「メダルを狙える位置に居る」、充実の錦織圭 

 以前に錦織圭に、これまでのキャリアの中で特に印象に残った試合を本人に選んで振り返ってもらう……という取材を行ったことがある。

 2007年以降の全戦績リストをめくりながら、「あ~こんな試合もあったな~」と懐かしそうに目を通していた彼は、その視線が2008年8月の北京オリンピックに達すると「この試合は、よく覚えていますね」と静かに話し始めた。

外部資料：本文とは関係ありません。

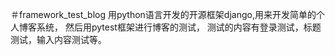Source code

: ＃framework_test_blog
用python语言开发的开源框架django,用来开发简单的个人博客系统，
然后用pytest框架进行博客的测试，
测试的内容有登录测试，标题测试，输入内容测试等。
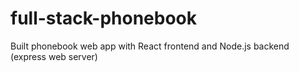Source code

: # full-stack-phonebook
Built phonebook web app with React frontend and Node.js backend (express web server)
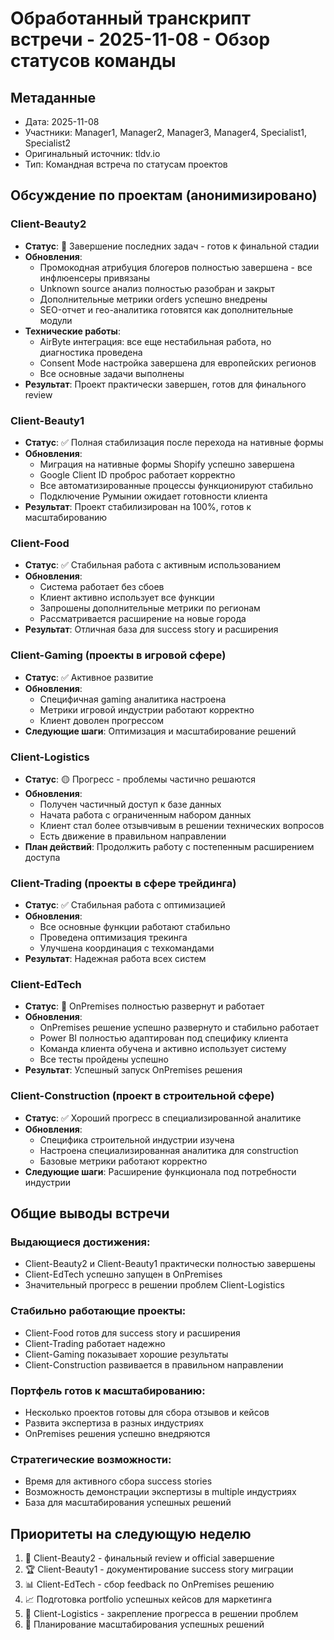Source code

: # Обработанный транскрипт встречи - 2025-11-08 - Обзор статусов команды

## Метаданные
- Дата: 2025-11-08
- Участники: Manager1, Manager2, Manager3, Manager4, Specialist1, Specialist2
- Оригинальный источник: tldv.io
- Тип: Командная встреча по статусам проектов

## Обсуждение по проектам (анонимизировано)

### Client-Beauty2
- **Статус**: 🎉 Завершение последних задач - готов к финальной стадии
- **Обновления**:
  - Промокодная атрибуция блогеров полностью завершена - все инфлюенсеры привязаны
  - Unknown source анализ полностью разобран и закрыт
  - Дополнительные метрики orders успешно внедрены
  - SEO-отчет и гео-аналитика готовятся как дополнительные модули
- **Технические работы**:
  - AirByte интеграция: все еще нестабильная работа, но диагностика проведена
  - Consent Mode настройка завершена для европейских регионов
  - Все основные задачи выполнены
- **Результат**: Проект практически завершен, готов для финального review

### Client-Beauty1
- **Статус**: ✅ Полная стабилизация после перехода на нативные формы
- **Обновления**:
  - Миграция на нативные формы Shopify успешно завершена
  - Google Client ID проброс работает корректно
  - Все автоматизированные процессы функционируют стабильно
  - Подключение Румынии ожидает готовности клиента
- **Результат**: Проект стабилизирован на 100%, готов к масштабированию

### Client-Food
- **Статус**: ✅ Стабильная работа с активным использованием
- **Обновления**:
  - Система работает без сбоев
  - Клиент активно использует все функции
  - Запрошены дополнительные метрики по регионам
  - Рассматривается расширение на новые города
- **Результат**: Отличная база для success story и расширения

### Client-Gaming (проекты в игровой сфере)
- **Статус**: ✅ Активное развитие
- **Обновления**:
  - Специфичная gaming аналитика настроена
  - Метрики игровой индустрии работают корректно
  - Клиент доволен прогрессом
- **Следующие шаги**: Оптимизация и масштабирование решений

### Client-Logistics
- **Статус**: 🟡 Прогресс - проблемы частично решаются
- **Обновления**:
  - Получен частичный доступ к базе данных
  - Начата работа с ограниченным набором данных
  - Клиент стал более отзывчивым в решении технических вопросов
  - Есть движение в правильном направлении
- **План действий**: Продолжить работу с постепенным расширением доступа

### Client-Trading (проекты в сфере трейдинга)
- **Статус**: ✅ Стабильная работа с оптимизацией
- **Обновления**:
  - Все основные функции работают стабильно
  - Проведена оптимизация трекинга
  - Улучшена координация с техкомандами
- **Результат**: Надежная работа всех систем

### Client-EdTech
- **Статус**: 🚀 OnPremises полностью развернут и работает
- **Обновления**:
  - OnPremises решение успешно развернуто и стабильно работает
  - Power BI полностью адаптирован под специфику клиента
  - Команда клиента обучена и активно использует систему
  - Все тесты пройдены успешно
- **Результат**: Успешный запуск OnPremises решения

### Client-Construction (проект в строительной сфере)
- **Статус**: ✅ Хороший прогресс в специализированной аналитике
- **Обновления**:
  - Специфика строительной индустрии изучена
  - Настроена специализированная аналитика для construction
  - Базовые метрики работают корректно
- **Следующие шаги**: Расширение функционала под потребности индустрии

## Общие выводы встречи

### Выдающиеся достижения:
- Client-Beauty2 и Client-Beauty1 практически полностью завершены
- Client-EdTech успешно запущен в OnPremises
- Значительный прогресс в решении проблем Client-Logistics

### Стабильно работающие проекты:
- Client-Food готов для success story и расширения
- Client-Trading работает надежно
- Client-Gaming показывает хорошие результаты
- Client-Construction развивается в правильном направлении

### Портфель готов к масштабированию:
- Несколько проектов готовы для сбора отзывов и кейсов
- Развита экспертиза в разных индустриях
- OnPremises решения успешно внедряются

### Стратегические возможности:
- Время для активного сбора success stories
- Возможность демонстрации экспертизы в multiple индустриях
- База для масштабирования успешных решений

## Приоритеты на следующую неделю
1. 🎯 Client-Beauty2 - финальный review и official завершение
2. 🏆 Client-Beauty1 - документирование success story миграции
3. 📊 Client-EdTech - сбор feedback по OnPremises решению
4. 📈 Подготовка portfolio успешных кейсов для маркетинга
5. 🔄 Client-Logistics - закрепление прогресса в решении проблем
6. 🚀 Планирование масштабирования успешных решений
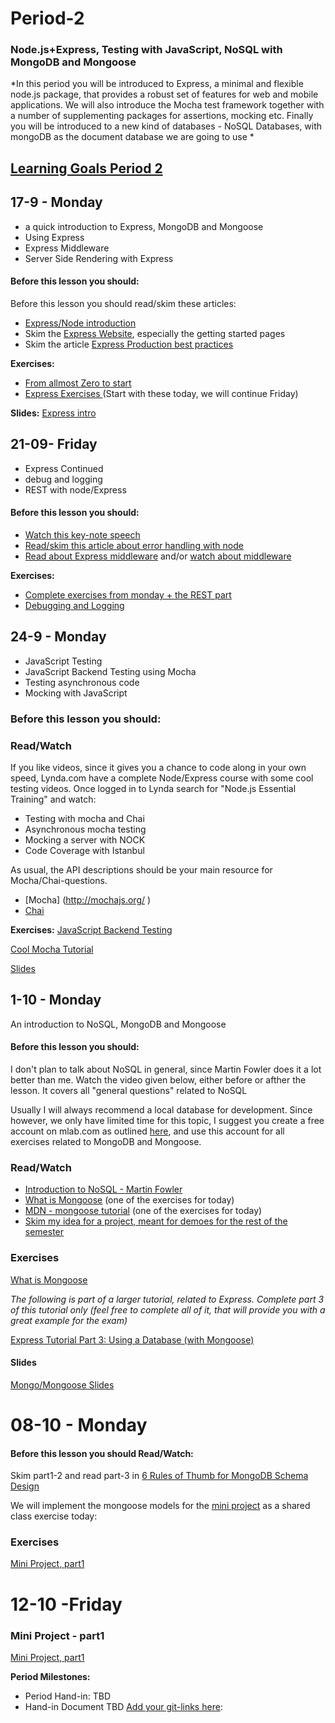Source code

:# Period-2  
### Node.js+Express, Testing with JavaScript, NoSQL with MongoDB and Mongoose

*In this period you will be introduced to Express, a minimal and flexible node.js package, that provides a robust set of features for web and mobile applications. We will also introduce the Mocha test framework together with a number of supplementing packages for assertions, mocking etc. Finally you will be introduced to a new kind of databases - NoSQL Databases, with mongoDB as the document database we are going to use  *

## [Learning Goals Period 2](https://docs.google.com/document/d/15jI6ulIEg1531eMzhCJ3_TygZzXBkBYWQsY8457ABEE/edit?usp=sharing)

## 17-9 - Monday
* a quick introduction to Express, MongoDB and Mongoose
* Using Express
* Express Middleware
* Server Side Rendering with Express

#### Before this lesson you should:

Before this lesson you should read/skim these articles:
- [Express/Node introduction](https://developer.mozilla.org/en-US/docs/Learn/Server-side/Express_Nodejs/Introduction)
- Skim the [Express Website](https://expressjs.com/en/starter/installing.html), especially the getting started pages 
- Skim the article [Express Production best practices](https://expressjs.com/en/advanced/best-practice-performance.html)



**Exercises:** 
- [From allmost Zero to start](https://docs.google.com/document/d/12AKRDn-PGH4mkBuKgVpKxqXAw33R5x9DX-QrIHzaPAY) 
- [Express Exercises ](https://docs.google.com/document/d/14nub9BzWpDbfxyFDLDNVmJaxPIYOOxblgT3owpv1j0Y/edit?usp=sharing) (Start with these today, we will continue Friday)  

**Slides:** [Express intro](http://slides.mydemos.dk/express1/express1.html#1)

## 21-09- Friday
* Express Continued
* debug and logging
* REST with node/Express

#### Before this lesson you should:
- [Watch this key-note speech](http://expressjs.com/)
- [Read/skim this article about error handling with node](https://strongloop.com/strongblog/robust-node-applications-error-handling/)
- [Read about Express middleware](https://expressjs.com/en/guide/using-middleware.html)  and/or [watch about middleware](https://www.youtube.com/watch?v=9HOem0amlyg)


**Exercises:**
* [Complete exercises from monday + the REST part](https://docs.google.com/document/d/14nub9BzWpDbfxyFDLDNVmJaxPIYOOxblgT3owpv1j0Y/edit?usp=sharing)
* [Debugging and Logging](https://docs.google.com/document/d/14xNSHf_szUVA9dP7F6MQhaq59a6Lg9HOxkZDv3xYtTc/edit?usp=sharing)

## 24-9 - Monday
* JavaScript Testing
* JavaScript Backend Testing using Mocha
* Testing asynchronous code
* Mocking with JavaScript

### Before this lesson you should:

### Read/Watch
If you like videos, since it gives you a chance to code along in your own speed, Lynda.com have a complete Node/Express course with some cool testing videos. 
Once logged in to Lynda search for "Node.js Essential Training" and watch:
* Testing with mocha and Chai
*	Asynchronous mocha testing
*	Mocking a server with NOCK
*	Code Coverage with Istanbul

As usual, the API descriptions should be your main resource for Mocha/Chai-questions.
*	[Mocha] (http://mochajs.org/ )
* [Chai](http://chaijs.com/api/bdd/#method_throw)


**Exercises:** [JavaScript Backend Testing](https://docs.google.com/document/d/1-QQ9lszUVLpRF8thEkNYJeXdBOpQpWGdKJ7PwgHom6A/edit?usp=sharing)

[Cool Mocha Tutorial](https://semaphoreci.com/community/tutorials/getting-started-with-node-js-and-mocha)

[Slides](http://slides.mydemos.dk/test1/unitTestingBackend.html#1)


## 1-10 - Monday
An introduction to NoSQL, MongoDB and Mongoose

#### Before this lesson you should:
I don't plan to talk about NoSQL in general, since Martin Fowler does it a lot better than me. Watch the video given below, either before or afther the lesson. It covers all "general questions" related to NoSQL

Usually I will always recommend a local database for development. Since however, we only have limited time for this topic, I suggest you create a free account on mlab.com as outlined [here](https://developer.mozilla.org/en-US/docs/Learn/Server-side/Express_Nodejs/mongoose#Setting_up_the_MongoDB_database), and use this account for all exercises related to MongoDB and Mongoose.


### Read/Watch
- [Introduction to NoSQL - Martin Fowler](https://www.youtube.com/watch?v=qI_g07C_Q5I)
- [What is Mongoose](https://scotch.io/tutorials/using-mongoosejs-in-node-js-and-mongodb-applications) (one of the exercises for today)
- [MDN - mongoose tutorial](https://developer.mozilla.org/en-US/docs/Learn/Server-side/Express_Nodejs/mongoose) (one of the exercises for today)
- [Skim my idea for a project, meant for demoes for the rest of the semester](https://docs.google.com/document/d/1w0NMC89QG3oRJBLbqG-01jZsRO8IKNxEXOa3Jinwb00/edit?usp=sharing)

### Exercises
 [What is Mongoose](https://scotch.io/tutorials/using-mongoosejs-in-node-js-and-mongodb-applications)
 
 *The following is part of a larger tutorial, related to Express. Complete part 3 of this tutorial only (feel free to complete all of it, that will provide you with a great example for the exam)*
 
 [Express Tutorial Part 3: Using a Database (with Mongoose)](https://developer.mozilla.org/en-US/docs/Learn/Server-side/Express_Nodejs/mongoose#Mongoose_primer)

#### Slides
[Mongo/Mongoose Slides](http://slides.mydemos.dk/noSQL/mongo_mongoose.html#1)

# 08-10 - Monday
#### Before this lesson you should Read/Watch:
Skim part1-2 and read part-3 in [6 Rules of Thumb for MongoDB Schema Design](https://www.mongodb.com/blog/post/6-rules-of-thumb-for-mongodb-schema-design-part-1)

We will implement the mongoose models for the [mini project](https://docs.google.com/document/d/1w0NMC89QG3oRJBLbqG-01jZsRO8IKNxEXOa3Jinwb00/edit?usp=sharing) as a shared class exercise today:

### Exercises
[Mini Project, part1](https://docs.google.com/document/d/1yjPzw7tskVoyw8vmWvvU1uc1fzu6Vnam3jEJkTTzDVw/edit?usp=sharing)

# 12-10 -Friday
### Mini Project - part1

[Mini Project, part1](https://docs.google.com/document/d/1yjPzw7tskVoyw8vmWvvU1uc1fzu6Vnam3jEJkTTzDVw/edit?usp=sharing)

**Period Milestones:**
* Period Hand-in: TBD
* Hand-in Document TBD  [Add your git-links here](#):  


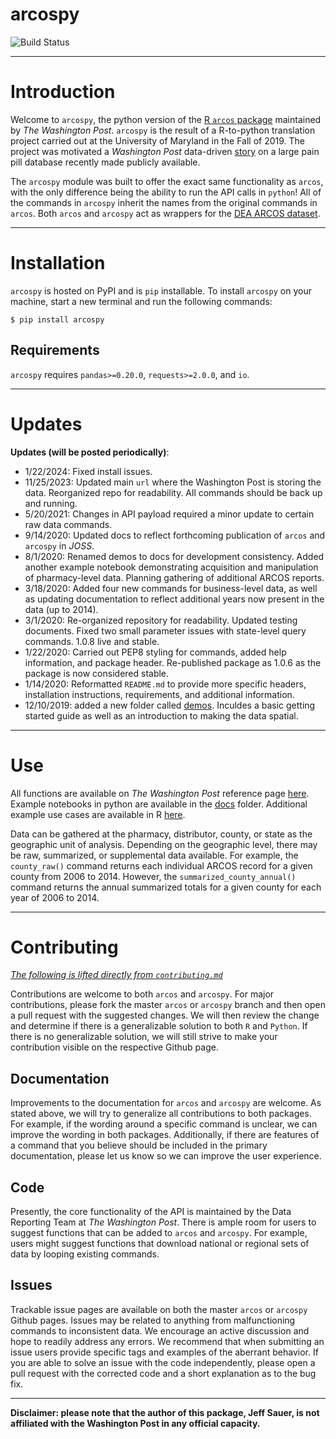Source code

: # arcospy

![Build Status](https://travis-ci.com/jeffcsauer/arcospy.svg?token=sRx5dHJBVzwnJnFuh3p9&branch=master)

----

# Introduction

Welcome to `arcospy`, the python version of the [R `arcos` package](https://github.com/wpinvestigative/arcos) maintained by *The Washington Post*. `arcospy` is the result of a R-to-python translation project carried out at the University of Maryland in the Fall of 2019. The project was motivated a *Washington Post* data-driven [story](https://www.washingtonpost.com/graphics/2019/investigations/dea-pain-pill-database/#download-resources) on a large pain pill database recently made publicly available.

The `arcospy` module was built to offer the exact same functionality as `arcos`, with the only difference being the ability to run the API calls in `python`! All of the commands in `arcospy` inherit the names from the original commands in `arcos`. Both `arcos` and `arcospy` act as wrappers for the [DEA ARCOS dataset](https://arcos-api.ext.nile.works/__swagger__/).

----

# Installation

`arcospy` is hosted on PyPI and is `pip` installable. To install `arcospy` on your machine, start a new terminal and run the following commands:

`$ pip install arcospy`

## Requirements

`arcospy` requires `pandas>=0.20.0`, `requests>=2.0.0`, and `io`.

---

# Updates

**Updates (will be posted periodically)**:
- 1/22/2024: Fixed install issues.
- 11/25/2023: Updated main `url` where the Washington Post is storing the data. Reorganized repo for readability. All commands should be back up and running. 
- 5/20/2021: Changes in API payload required a minor update to certain raw data commands.
- 9/14/2020: Updated docs to reflect forthcoming publication of `arcos` and `arcospy` in *JOSS*.
- 8/1/2020: Renamed demos to docs for development consistency. Added another example notebook demonstrating acquisition and manipulation of pharmacy-level data. Planning gathering of additional ARCOS reports. 
- 3/18/2020: Added four new commands for business-level data, as well as updating documentation to reflect additional years now present in the data (up to 2014).
- 3/1/2020: Re-organized repository for readability. Updated testing documents. Fixed two small parameter issues with state-level query commands.  1.0.8 live and stable.
- 1/22/2020: Carried out PEP8 styling for commands, added help information, and package header. Re-published package as 1.0.6 as the package is now considered stable.  
- 1/14/2020: Reformatted `README.md` to provide more specific headers, installation instructions, requirements, and additional information.
- 12/10/2019: added a new folder called [demos](https://github.com/jeffcsauer/arcospy/tree/master/demos). Inculdes a basic getting started guide as well as an introduction to making the data spatial.

---

# Use

All functions are available on *The Washington Post* reference page [here](https://wpinvestigative.github.io/arcos/reference/index.html). Example notebooks in python are available in the [docs](https://github.com/jeffcsauer/arcospy/tree/master/docs) folder. Additional example use cases are available in R [here](https://wpinvestigative.github.io/arcos/articles/). 

Data can be gathered at the pharmacy, distributor, county, or state as the geographic unit of analysis. Depending on the geographic level, there may be raw, summarized, or supplemental data available. For example, the `county_raw()` command returns each individual ARCOS record for a given county from 2006 to 2014. However, the `summarized_county_annual()` command returns the annual summarized totals for a given county for each year of 2006 to 2014.


---

# Contributing

*[The following is lifted directly from `contributing.md`](https://github.com/jeffcsauer/arcos_arcospy_information/blob/master/contributing.md)*

Contributions are welcome to both `arcos` and `arcospy`. For major contributions, please fork the master `arcos` or `arcospy` branch and then open a pull request with the suggested changes. We will then review the change and determine if there is a generalizable solution to both `R` and `Python`. If there is no generalizable solution, we will still strive to make your contribution visible on the respective Github page.

## Documentation

Improvements to the documentation for `arcos` and `arcospy` are welcome. As stated above, we will try to generalize all contributions to both packages. For example, if the wording around a specific command is unclear, we can improve the wording in both packages. Additionally, if there are features of a command that you believe should be included in the primary documentation, please let us know so we can improve the user experience.

## Code

Presently, the core functionality of the API is maintained by the Data Reporting Team at *The Washington Post*. There is ample room for users to suggest functions that can be added to `arcos` and `arcospy`. For example, users might suggest functions that download national or regional sets of data by looping existing commands.

## Issues

Trackable issue pages are available on both the master `arcos` or `arcospy` Github pages. Issues may be related to anything from malfunctioning commands to inconsistent data. We encourage an active discussion and hope to readily address any errors. We recommend that when submitting an issue users provide specific tags and examples of the aberrant behavior. If you are able to solve an issue with the code independently, please open a pull request with the corrected code and a short explanation as to the bug fix.

---

**Disclaimer: please note that the author of this package, Jeff Sauer, is not affiliated with the Washington Post in any official capacity.**
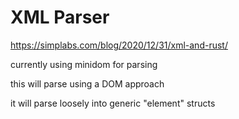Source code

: # XML Parser

https://simplabs.com/blog/2020/12/31/xml-and-rust/

currently using minidom for parsing

this will parse using a DOM approach

it will parse loosely into generic "element" structs
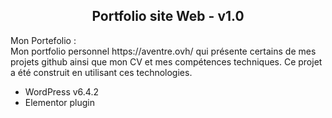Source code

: <h2 align="center">
Portfolio site Web - v1.0
</h2>
<p>
Mon Portefolio : 
<br>
Mon portfolio personnel https://aventre.ovh/ qui présente certains de mes projets github ainsi que mon CV et mes compétences techniques. 
Ce projet a été construit en utilisant ces technologies.
<ul>
  <li>WordPress v6.4.2</li>
  <li>Elementor plugin</li>
</ul>
</p>

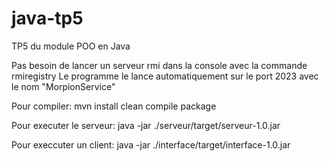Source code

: # java-tp5
TP5 du module POO en Java

Pas besoin de lancer un serveur rmi dans la console avec la commande rmiregistry
Le programme le lance automatiquement sur le port 2023 avec le nom "MorpionService"

Pour compiler:
mvn install clean compile package

Pour executer le serveur:
 java -jar ./serveur/target/serveur-1.0.jar

Pour execcuter un client:
 java -jar ./interface/target/interface-1.0.jar

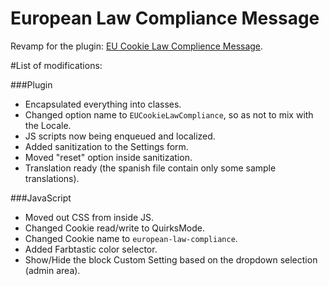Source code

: European Law Compliance Message
===============================

Revamp for the plugin: [EU Cookie Law Complience Message](http://wordpress.org/plugins/eu-cookie-law-consent).

#List of modifications:

###Plugin

 - Encapsulated everything into classes.
 - Changed option name to `EUCookieLawCompliance`, so as not to mix with the Locale.
 - JS scripts now being enqueued and localized.
 - Added sanitization to the Settings form.
 - Moved "reset" option inside sanitization.
 - Translation ready (the spanish file contain only some sample translations).

###JavaScript

 - Moved out CSS from inside JS.
 - Changed Cookie read/write to QuirksMode.
 - Changed Cookie name to `european-law-compliance`.
 - Added Farbtastic color selector.
 - Show/Hide the block Custom Setting based on the dropdown selection (admin area).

 「オリンピックは、他の大会とは違いましたね。試合前までは、何にも感じなかったんですよ、プレッシャー。それが試合が始まった瞬間から、凄く重みを感じてガッチガチに硬くなって……。それまでのキャリアでは、一番プレッシャーを感じた試合だったと思います。衝撃的でした」

 4年に一度の重み、国を背負う重圧――本人が「衝撃的」とまで表現する特異な何物かが、オリンピックのコートには潜んでいた。

 その衝撃の北京から8年が経った。リオ・オリンピックは錦織が迎える3回目のオリンピックである。

 「前回のロンドン・オリンピックでは、ベスト8まで行ってたくさん自信も得られた。北京では硬くなった苦い思い出もあって、今がある。オリンピックならではの重圧はあるが、楽しみにして、メダルをもちろん狙って頑張りたい」

 北京大会時はまだ18歳で、テニス界の新顔として参戦した。4年後のロンドンは、トップ20に食い込み、より上を目指す最中で迎えた五輪だった。そして世界のトップ10ランカーとして定着した今回は、本人も「メダルを狙える位置に居る」と自覚し挑む大会になる。

 ではまずは改めて、リオ・オリンピックでのテニスのルールを確認しておきたい。

 ドローサイズ(参戦選手数)は64。コートサーフェス(種類)は屋外ハードコート。試合は基本的に2セット先取制だが、男子決勝戦のみは3セット先取制で行われる。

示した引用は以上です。